‘Pardon me,’ Chilton said. ‘Miss.’
‘Mrs,’ I corrected him, then smiled too stiffly. I could feel the edge of my lips stretch unnaturally. ‘Mrs O’Dea.’ After escaping the baths I had walked to another hotel to clear my head, and bought a new shawl at their gift shop, as well as some paper and a fountain pen. Perhaps I’d write a story while I was here, or a poem. I pulled the shawl close around me, and its price tag tumbled from the dark threads.
Chilton reached out and touched it. ‘Is that what you’re worth, then?’
It was the sort of jest I loathed, but something in his face made me relax. He looked embarrassed at making such an easy joke. He looked mild, even kind. It was bad luck to have a police inspector at the hotel, but I saw at once it was good luck that it happened to be this one.
‘Here you go,’ said Mrs Leech, passing me a pair of shears. ‘Inspector Chilton’s here looking for a lady gone missing from Berkshire.’
‘Goodness,’ I said. ‘Missing from Berkshire and you’re searching for her in Yorkshire?’
‘All of England’s in on this hunt,’ he explained. ‘Inspectors and police officers dispatched to every county.’
This news set my teeth on edge. I smiled to conceal it and said, ‘My, my. She must be ever so important.’
Chilton intercepted the shears and cut the tag off for me. ‘If I could trouble you just a moment, Mrs O’Dea.’ He placed the snipped price tag in my hand. His fingers were chapped and tobacco stained, his clothing rumpled. He held out a photograph with his right hand. His left dangled at his side. ‘This is the lady. Have you seen her?’
‘May I?’
He nodded and I eased the photograph out of his hand. Agatha stared back at me, hair swept off her face, head tilted, wearing pearls and a suit jacket. I thought of my mother, wresting herself out of her grief over Colleen to help me have the little picture made for Finbarr, to send to him at the front. I had worn my best dress, no jewellery at all, nowhere near so glamorous.

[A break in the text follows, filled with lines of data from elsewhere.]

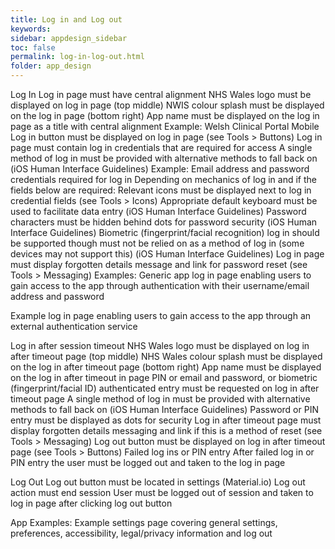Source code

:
 ```yaml
---
title: Log in and Log out
keywords:
sidebar: appdesign_sidebar
toc: false
permalink: log-in-log-out.html
folder: app_design 
---
```


Log In
Log in page must have central alignment
NHS Wales logo must be displayed on log in page (top middle)
NWIS colour splash must be displayed on the log in page (bottom right)
App name must be displayed on the log in page as a title with central alignment
Example: Welsh Clinical Portal Mobile
Log in button must be displayed on log in page (see Tools > Buttons)
Log in page must contain log in credentials that are required for access
A single method of log in must be provided with alternative methods to fall back on (iOS Human Interface Guidelines)
Example: Email address and password credentials required for log in
Depending on mechanics of log in and if the fields below are required:
Relevant icons must be displayed next to log in credential fields (see Tools > Icons)
Appropriate default keyboard must be used to facilitate data entry (iOS Human Interface Guidelines)
Password characters must be hidden behind dots for password security (iOS Human Interface Guidelines)
Biometric (fingerprint/facial recognition) log in should be supported though must not be relied on as a method of log in (some devices may not support this) (iOS Human Interface Guidelines)
Log in page must display forgotten details message and link for password reset (see Tools > Messaging)
Examples:
Generic app log in page enabling users to gain access to the app through authentication with their username/email address and password

Example log in page enabling users to gain access to the app through an external authentication service

Log in after session timeout
NHS Wales logo must be displayed on log in after timeout page (top middle)
NHS Wales colour splash must be displayed on the log in after timeout page (bottom right)
App name must be displayed on the log in after timeout in page
PIN or email and password, or biometric (fingerprint/facial ID) authenticated entry must be requested on log in after timeout page
A single method of log in must be provided with alternative methods to fall back on (iOS Human Interface Guidelines)
Password or PIN entry must be displayed as dots for security
Log in after timeout page must display forgotten details messaging and link if this is a method of reset (see Tools > Messaging)
Log out button must be displayed on log in after timeout page (see Tools > Buttons)
Failed log ins or PIN entry
After failed log in or PIN entry the user must be logged out and taken to the log in page

Log Out
Log out button must be located in settings (Material.io)
Log out action must end session
User must be logged out of session and taken to log in page after clicking log out button

App Examples:
Example settings page covering general settings, preferences, accessibility, legal/privacy information and log out
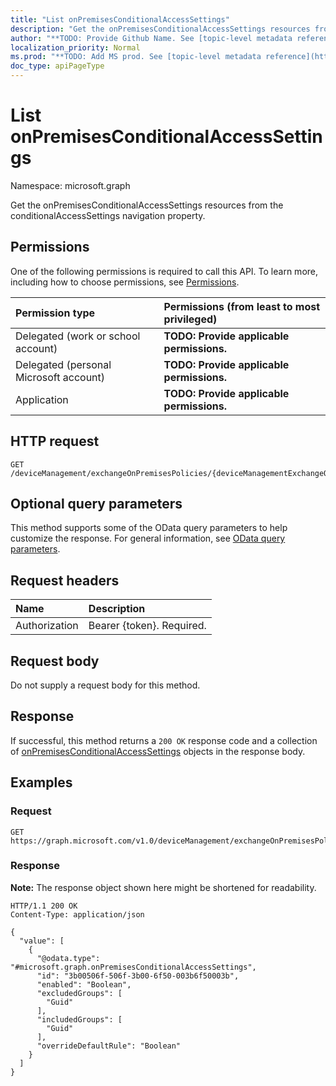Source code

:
 ```yaml
---
title: "List onPremisesConditionalAccessSettings"
description: "Get the onPremisesConditionalAccessSettings resources from the conditionalAccessSettings navigation property."
author: "**TODO: Provide Github Name. See [topic-level metadata reference](https://msgo.azurewebsites.net/add/document/guidelines/metadata.html#topic-level-metadata)**"
localization_priority: Normal
ms.prod: "**TODO: Add MS prod. See [topic-level metadata reference](https://msgo.azurewebsites.net/add/document/guidelines/metadata.html#topic-level-metadata)**"
doc_type: apiPageType
---
```


# List onPremisesConditionalAccessSettings
Namespace: microsoft.graph



Get the onPremisesConditionalAccessSettings resources from the conditionalAccessSettings navigation property.

## Permissions
One of the following permissions is required to call this API. To learn more, including how to choose permissions, see [Permissions](/graph/permissions-reference).

|Permission type|Permissions (from least to most privileged)|
|:---|:---|
|Delegated (work or school account)|**TODO: Provide applicable permissions.**|
|Delegated (personal Microsoft account)|**TODO: Provide applicable permissions.**|
|Application|**TODO: Provide applicable permissions.**|

## HTTP request

<!-- {
  "blockType": "ignored"
}
-->
``` http
GET /deviceManagement/exchangeOnPremisesPolicies/{deviceManagementExchangeOnPremisesPolicyId}/conditionalAccessSettings
```

## Optional query parameters
This method supports some of the OData query parameters to help customize the response. For general information, see [OData query parameters](/graph/query-parameters).

## Request headers
|Name|Description|
|:---|:---|
|Authorization|Bearer {token}. Required.|

## Request body
Do not supply a request body for this method.

## Response

If successful, this method returns a `200 OK` response code and a collection of [onPremisesConditionalAccessSettings](../resources/onpremisesconditionalaccesssettings.md) objects in the response body.

## Examples

### Request
<!-- {
  "blockType": "request",
  "name": "list_onpremisesconditionalaccesssettings"
}
-->
``` http
GET https://graph.microsoft.com/v1.0/deviceManagement/exchangeOnPremisesPolicies/{deviceManagementExchangeOnPremisesPolicyId}/conditionalAccessSettings
```


### Response
**Note:** The response object shown here might be shortened for readability.
<!-- {
  "blockType": "response",
  "truncated": true,
  "@odata.type": "Collection(microsoft.graph.onPremisesConditionalAccessSettings)"
}
-->
``` http
HTTP/1.1 200 OK
Content-Type: application/json

{
  "value": [
    {
      "@odata.type": "#microsoft.graph.onPremisesConditionalAccessSettings",
      "id": "3b00506f-506f-3b00-6f50-003b6f50003b",
      "enabled": "Boolean",
      "excludedGroups": [
        "Guid"
      ],
      "includedGroups": [
        "Guid"
      ],
      "overrideDefaultRule": "Boolean"
    }
  ]
}
```

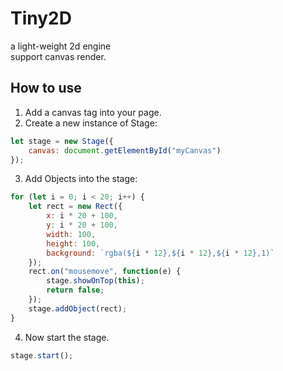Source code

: # Tiny2D
a light-weight 2d engine  
support canvas render.

## How to use
1. Add a canvas tag into your page.
2. Create a new instance of Stage:  
```js
let stage = new Stage({  
    canvas: document.getElementById("myCanvas")   
});   
```
3. Add Objects into the stage:  
```js
for (let i = 0; i < 20; i++) {
    let rect = new Rect({
        x: i * 20 + 100,
        y: i * 20 + 100,
        width: 100,
        height: 100,
        background: `rgba(${i * 12},${i * 12},${i * 12},1)`
    });
    rect.on("mousemove", function(e) {
        stage.showOnTop(this);
        return false;
    });
    stage.addObject(rect);
}
```

4. Now start the stage.  
```js
stage.start();
```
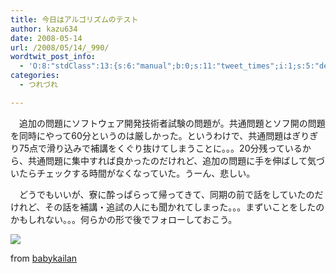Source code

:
 ```yaml
---
title: 今日はアルゴリズムのテスト
author: kazu634
date: 2008-05-14
url: /2008/05/14/_990/
wordtwit_post_info:
  - 'O:8:"stdClass":13:{s:6:"manual";b:0;s:11:"tweet_times";i:1;s:5:"delay";i:0;s:7:"enabled";i:1;s:10:"separation";s:2:"60";s:7:"version";s:3:"3.7";s:14:"tweet_template";b:0;s:6:"status";i:2;s:6:"result";a:0:{}s:13:"tweet_counter";i:2;s:13:"tweet_log_ids";a:1:{i:0;i:4007;}s:9:"hash_tags";a:0:{}s:8:"accounts";a:1:{i:0;s:7:"kazu634";}}'
categories:
  - つれづれ

---
```

<div class="section">
<p>
    　追加の問題にソフトウェア開発技術者試験の問題が。共通問題とソフ開の問題を同時にやって60分というのは厳しかった。というわけで、共通問題はぎりぎり75点で滑り込みで補講をくぐり抜けてしまうことに。。。20分残っているから、共通問題に集中すれば良かったのだけれど、追加の問題に手を伸ばして気づいたらチェックする時間がなくなっていた。うーん、悲しい。
</p>
  
<p>
    　どうでもいいが、寮に酔っぱらって帰ってきて、同期の前で話をしていたのだけれど、その話を補講・追試の人にも聞かれてしまった。。。まずいことをしたのかもしれない。。。何らかの形で後でフォローしておこう。
</p>
  
<p>
<center>
</center>
</p>
  
<p>
<a href="http://flickr.com/photos/babykailan/340672774/" onclick="__gaTracker('send', 'event', 'outbound-article', 'http://flickr.com/photos/babykailan/340672774/', '');" title="Cat sleeping, do not disturb"><img src="http://farm1.static.flickr.com/144/340672774_3b685776d2_m.jpg" /></a>
</p>
  
<p>
    from <a href="http://flickr.com/people/babykailan/" onclick="__gaTracker('send', 'event', 'outbound-article', 'http://flickr.com/people/babykailan/', 'babykailan');">babykailan</a>
</p></p>
</div>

‘Pretty,’ I said. ‘But no, I haven’t seen her in Yorkshire.’ Hopefully he’d remember my precise words, if any connection between the two of us were drawn later. ‘I do hope she’ll be all right.’ I handed the photograph back to him.
‘Ah well,’ Chilton said, as if he hadn’t expected any other reply. ‘Thank you for looking.’
As I entered the dining room, I saw that Mrs Race – the beautiful blonde bride – was now joined by her handsome, scowling husband. The two of them sat by a window, too absorbed in their silent unhappiness to notice my probably obtrusive stare.
My new friend Lizzie Clarke waved me to her table, and her husband stood to offer me a chair. He was a lanky fellow, charmingly inelegant, in the way Americans can be, with dark eyes and a sweet, earnest expression.
‘Donny Clarke,’ he introduced himself.
‘Hello, Mr Clarke.’
‘Please,’ he said. ‘Call me Donny. Thanks so much for entertaining Lizzie this morning. Fun to make a fast friend on vacation.’
I’d scarcely unfolded my napkin before I heard merry, unmistakable laughter as Mrs Marston entered the room with her husband. She looked quite a bit different to how she’d looked when I’d last seen her at the baths. Her hair was curled, and she wore a smart jacket and faux pearls.
‘Well, look who it is,’ Mrs Marston said, stopping by our table. ‘The chummy young ladies.’
Her husband, Mr Marston, stood by her side. He was decades older than she, a weathered, ruddy-faced man in his sixties. He placed a hand at the back of Donny’s chair, his smile the indulgent sort a certain kind of man likes to bestow upon young ladies. I turned my eyes back to our table. Lizzie stared back at him more frankly.